━━ Records provided ━━
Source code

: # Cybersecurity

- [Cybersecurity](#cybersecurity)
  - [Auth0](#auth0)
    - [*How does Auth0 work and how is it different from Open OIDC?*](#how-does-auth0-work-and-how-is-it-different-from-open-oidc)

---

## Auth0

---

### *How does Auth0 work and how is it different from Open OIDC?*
━━━
Select every line above that contains the word "work", and copy it.

    - [*How does Auth0 work and how is it different from Open OIDC?*](#how-does-auth0-work-and-how-is-it-different-from-open-oidc)
### *How does Auth0 work and how is it different from Open OIDC?*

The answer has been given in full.